The Flink Kubernetes operator installs two custom roles: flink-operator and flink:

  • flink-operator is used to manage FlinkDeployment resources: meaning it creates and manages the JobManager deployment for each Flink job (and related resources).
  • flink role is used by the jobManager process of each job to create and manage the taskManager and configMap resources.

With FKO, job and task managers are dep loyed together so there is no need for the flink service account to have permissions to launch additional pods. K8s handles the TaskManager Pod lifecycle. With native k8s mode, flink code may could inherit the JobManager's Kubernetes permissions, and so being able to launch other pods to access sensitive cluster resoirces.

RBAC

  • CMF communicates with the MDS to validate whether the principal of the incoming request is allowed to perform a specific action.
  • CMF requires its own service principal to authorize user principals.

Metdata service (MDS)

MDS manages a variety of metadata about your Confluent Platform installation. It is configured on each Kafka broker. It is possible to centralize into a hub and spoke architecture of multiple kafka clusters, Connect and schema registry. MDS maintains a local cache of authorization data that is persisted to an internal Kafka topic named _confluent-metadata-auth.

SQL specific

As of November 2025 SQL support is still under-preview.

Applications

Important points:

Understanding Sizing

The observed core performance rule is that Flink can process ~10,000 records per second per CPU core. This baseline may decrease with larger messages, bigger state, key skew, or high number of distinct keys.

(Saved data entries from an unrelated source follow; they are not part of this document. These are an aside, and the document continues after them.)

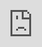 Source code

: <html>

   <iframe src="https://www.surfly.com/cobrowsing-api/" style="position:fixed; top:0px; left:0px; bottom:0px; right:0px; width:100%; height:100%; border:none; margin:0; padding:0;" id="restapiFrame">
 Your browser is not compatible with iframes
    </iframe>

    <script type="text/javascript">
       var hideMenu = document.getElementsByClassName("fa fa-align-justify");
       console.log("hideMenu:"+ hideMenu);
       var apiFrame - document.getElementById("restapiFrame");
       
       hideMenu.addEventListener("click", stretchApi);

       function stretchApi {
          apiFrame.style.margin="0px0px0px0px";
       }
  </script>

</html>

There are a set of characteristics to assess before doing sizing:

Statement Complexity Impact

Statement complexity reflects the usage of complex operators like:

  • Joins between multiple streams
  • Windowed aggregations
  • Complex analytics functions

More complex operations require additional CPU and memory resources.

Architecture Assumptions

  • Source & Sink latency: Assumed to be minimal
  • Key size: Assumed to be small (few bytes)
  • Minimum cluster size: 3 nodes required
  • CPU limit: Maximum 8 CPU cores per Flink node

State Management & Checkpointing

  • Working State: Kept locally in RocksDB
  • Backup: State backed up to distributed storage
  • Recovery: Checkpoint size affects recovery time
  • Frequency: Checkpoint interval determines state capture frequency
  • Aggregate state size consumes bandwidth and impacts recovery latency.

Resource Guidelines

Typical Flink node configuration includes:

  • 4 CPU cores with 16GB memory
  • Should process 20-50 MB/s of data
  • Jobs with significant state benefit from more memory

Scaling Strategy: Scale vertically before horizontally

Latency Impact on Resources

Lower latency requirements significantly increase resource needs:

  • Sub-500ms latency: +50% CPU, frequent checkpoints (10s), boosted parallelism
  • Sub-1s latency: +20% CPU, extra buffering memory, 30s checkpoints
  • Sub-5s latency: +10% CPU, moderate buffering, 60s checkpoints
  • Relaxed latency (>5s): Standard resource allocation Stricter latency requires more frequent checkpoints for faster recovery, additional memory for buffering, and extra CPU for low-latency optimizations.

Estimation Heuristics

The estimator increases task managers until there are sufficient resources for:

  • Expected throughput requirements
  • Latency-appropriate checkpoint intervals
  • Acceptable recovery times
  • Handling data skew and key distribution
Important Notes
  • These are estimates - always test with your actual workload
  • Start with conservative estimates and adjust based on testing
  • Monitor your cluster performance and tune as needed
  • Consider your specific data patterns and business requirements

See this Flink estimator project for a tool to help estimating cluster sizing.

Monitoring

Troubleshouting

Submitted query pending

When submitting SQL query from the Flink SQL, it is possible it goes in pending: the job manager pod is created and running, but the task manager is pending. Assess what is going on with kubectl describe pod <pod_id> -n flink, which gives error message like insufficient cpu. Adding compute pool cpu is worse as the compute pool spec for task manager and job manager is for the default settings to create those pods.